Frères et sœurs, tout à l’heure, quand vous sortirez de cette église, je vous invite à regarder vers le ciel, comme Abraham, et à compter les étoiles que vous apercevrez. Même si le temps se dégageait subitement, je ne suis pas sûr que vous en observerez beaucoup. Pour voir une étoile, il faut être dans la nuit. Pour distinguer cette lueur, il faut être privé de toute autre lumière. Le faible scintillement que l’on aperçoit alors se détache sur l’obscurité de la voûte céleste. L’étoile est un signe pour ceux qui sont plongés dans les ténèbres. Sa simple présence est déjà une victoire sur l’obscurité. À la vue d’une étoile, celui qui s’est égaré retrouve espoir. Il sait qu’il n’est pas définitivement perdu.

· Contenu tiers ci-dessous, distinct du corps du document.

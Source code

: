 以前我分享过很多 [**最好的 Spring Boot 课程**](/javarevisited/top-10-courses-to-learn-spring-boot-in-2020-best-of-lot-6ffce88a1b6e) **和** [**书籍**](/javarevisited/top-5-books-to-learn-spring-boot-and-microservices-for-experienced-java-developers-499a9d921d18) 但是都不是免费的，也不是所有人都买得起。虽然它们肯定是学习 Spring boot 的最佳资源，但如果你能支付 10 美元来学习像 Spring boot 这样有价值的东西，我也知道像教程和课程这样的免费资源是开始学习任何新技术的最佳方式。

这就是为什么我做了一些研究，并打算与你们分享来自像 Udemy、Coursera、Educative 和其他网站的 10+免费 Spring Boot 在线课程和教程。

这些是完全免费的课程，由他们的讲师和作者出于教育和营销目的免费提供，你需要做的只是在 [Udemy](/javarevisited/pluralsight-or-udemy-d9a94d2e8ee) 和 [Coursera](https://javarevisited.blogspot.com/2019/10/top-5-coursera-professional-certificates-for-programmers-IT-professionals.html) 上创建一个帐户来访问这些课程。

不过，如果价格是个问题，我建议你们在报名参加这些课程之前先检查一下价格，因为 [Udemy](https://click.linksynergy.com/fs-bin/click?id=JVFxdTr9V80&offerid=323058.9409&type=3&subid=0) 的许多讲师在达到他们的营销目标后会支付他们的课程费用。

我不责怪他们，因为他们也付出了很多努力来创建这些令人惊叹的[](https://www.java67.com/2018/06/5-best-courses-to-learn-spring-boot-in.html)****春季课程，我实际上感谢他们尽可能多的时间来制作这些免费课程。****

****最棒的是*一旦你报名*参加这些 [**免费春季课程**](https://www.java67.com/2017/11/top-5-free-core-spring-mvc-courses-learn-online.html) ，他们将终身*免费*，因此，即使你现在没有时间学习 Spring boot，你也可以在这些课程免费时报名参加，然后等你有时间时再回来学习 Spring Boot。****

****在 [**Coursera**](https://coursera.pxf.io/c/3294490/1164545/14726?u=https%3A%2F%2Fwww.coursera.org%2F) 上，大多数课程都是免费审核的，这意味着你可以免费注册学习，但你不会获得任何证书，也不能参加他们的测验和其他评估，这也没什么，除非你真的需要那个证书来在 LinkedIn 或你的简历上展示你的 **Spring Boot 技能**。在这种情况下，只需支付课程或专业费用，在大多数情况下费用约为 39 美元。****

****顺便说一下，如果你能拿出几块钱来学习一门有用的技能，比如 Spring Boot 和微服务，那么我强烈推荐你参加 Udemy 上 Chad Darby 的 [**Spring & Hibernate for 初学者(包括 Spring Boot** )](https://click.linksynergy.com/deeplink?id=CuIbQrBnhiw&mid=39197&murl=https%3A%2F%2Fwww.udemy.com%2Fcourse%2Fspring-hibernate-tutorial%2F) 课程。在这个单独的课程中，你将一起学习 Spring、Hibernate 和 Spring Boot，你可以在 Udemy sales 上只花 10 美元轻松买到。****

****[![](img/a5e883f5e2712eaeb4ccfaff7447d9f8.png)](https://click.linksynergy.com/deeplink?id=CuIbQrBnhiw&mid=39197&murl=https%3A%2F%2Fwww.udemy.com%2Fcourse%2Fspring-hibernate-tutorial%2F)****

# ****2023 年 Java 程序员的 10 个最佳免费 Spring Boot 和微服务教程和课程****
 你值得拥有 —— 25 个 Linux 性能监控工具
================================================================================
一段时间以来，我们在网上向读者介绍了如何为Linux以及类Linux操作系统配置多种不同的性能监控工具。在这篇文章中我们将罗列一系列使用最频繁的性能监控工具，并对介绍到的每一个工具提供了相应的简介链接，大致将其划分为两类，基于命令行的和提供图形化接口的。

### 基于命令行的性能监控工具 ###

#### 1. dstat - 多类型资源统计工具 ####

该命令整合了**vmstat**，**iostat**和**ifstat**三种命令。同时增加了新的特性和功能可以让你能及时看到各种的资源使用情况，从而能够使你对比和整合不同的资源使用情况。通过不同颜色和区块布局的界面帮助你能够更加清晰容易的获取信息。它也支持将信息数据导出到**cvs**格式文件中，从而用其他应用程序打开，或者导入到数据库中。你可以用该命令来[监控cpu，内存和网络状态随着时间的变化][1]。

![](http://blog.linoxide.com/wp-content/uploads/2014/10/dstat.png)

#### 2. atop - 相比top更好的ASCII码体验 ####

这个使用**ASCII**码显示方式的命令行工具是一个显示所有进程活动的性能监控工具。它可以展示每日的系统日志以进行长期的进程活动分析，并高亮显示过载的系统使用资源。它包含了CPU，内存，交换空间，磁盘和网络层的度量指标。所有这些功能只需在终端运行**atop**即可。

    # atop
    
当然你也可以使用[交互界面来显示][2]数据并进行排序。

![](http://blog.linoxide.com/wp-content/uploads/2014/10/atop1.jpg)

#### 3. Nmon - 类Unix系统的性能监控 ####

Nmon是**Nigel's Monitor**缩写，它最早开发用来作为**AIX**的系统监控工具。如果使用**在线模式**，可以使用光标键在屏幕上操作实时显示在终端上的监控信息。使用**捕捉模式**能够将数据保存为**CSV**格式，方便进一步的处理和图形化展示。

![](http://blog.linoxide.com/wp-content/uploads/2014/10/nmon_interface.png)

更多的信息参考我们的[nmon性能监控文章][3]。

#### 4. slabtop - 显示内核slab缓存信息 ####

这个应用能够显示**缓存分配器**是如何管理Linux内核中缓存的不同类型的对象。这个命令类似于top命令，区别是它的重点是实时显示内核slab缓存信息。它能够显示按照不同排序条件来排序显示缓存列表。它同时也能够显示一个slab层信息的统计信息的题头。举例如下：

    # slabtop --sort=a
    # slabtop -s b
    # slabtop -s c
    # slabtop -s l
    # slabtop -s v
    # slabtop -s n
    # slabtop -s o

C’est ce qui est arrivé aux mages de notre évangile. Avant de découvrir l’étoile, ils se trouvaient dans la situation décrite par le prophète Isaïe dans la première lecture, lorsqu’il dit : « Voici que les ténèbres couvrent la terre, et la nuée obscure couvre les peuples. » Les mages étaient dans la nuit, parce qu’ils ne connaissaient pas le Dieu d’Israël, ce Dieu véritable dont ils avaient soif sans le savoir. En scrutant le mouvement des astres, ils le cherchaient en tâtonnant. Aussi, « quand ils virent l’étoile, ils se réjouirent d’une très grande joie ». Cette joie est celle de l’espérance. Du fond de leurs ténèbres, ils ont vu briller la lumière du Seigneur. Ils ont trouvé enfin le sens de leur vie. Ils ont compris qu’ils n’étaient pas définitivement perdus. Et ils se sont mis en route, le cœur léger, en pèlerins de l’espérance. Dieu les avait rejoints au cœur de leur métier, en leur donnant un signe qu’ils étaient capables de décrypter.

Les mages ne sont pas les seuls, dans notre page d’évangile, à recevoir un signe. D’autres encore sont invités par Dieu à se mettre en route vers Bethléem, et ils arrivent eux aussi à déchiffrer le signe qui leur est donné : ce sont les grands prêtres et les scribes du peuple. Leur champ d’investigation ne se trouve pas dans l’observation des astres, mais dans l’étude des Écritures. À eux aussi, Dieu parle à travers un langage qu’ils comprennent. Et ils savent l’interpréter ! Mais ils restent sur place. Ils se croient déjà dans la lumière et n’éprouvent pas le besoin d’être sauvés. Contrairement à ces mages venus de loin, ils ne se laissent pas toucher par l’appel que Dieu leur a adressé, et ils passent à côté de la joie qui leur était proposée.

Et nous qui sommes moines, nous qui sommes chrétiens, nous savons que Dieu nous fait signe. Savons-nous nous laisser toucher intérieurement par ces signes qu’il nous donne, à commencer par celui de l’Eucharistie que nous sommes en train de célébrer ? Oui, comme les mages, mettons-nous en route et adorons le Fils de Dieu venu pour nous sauver. Amen.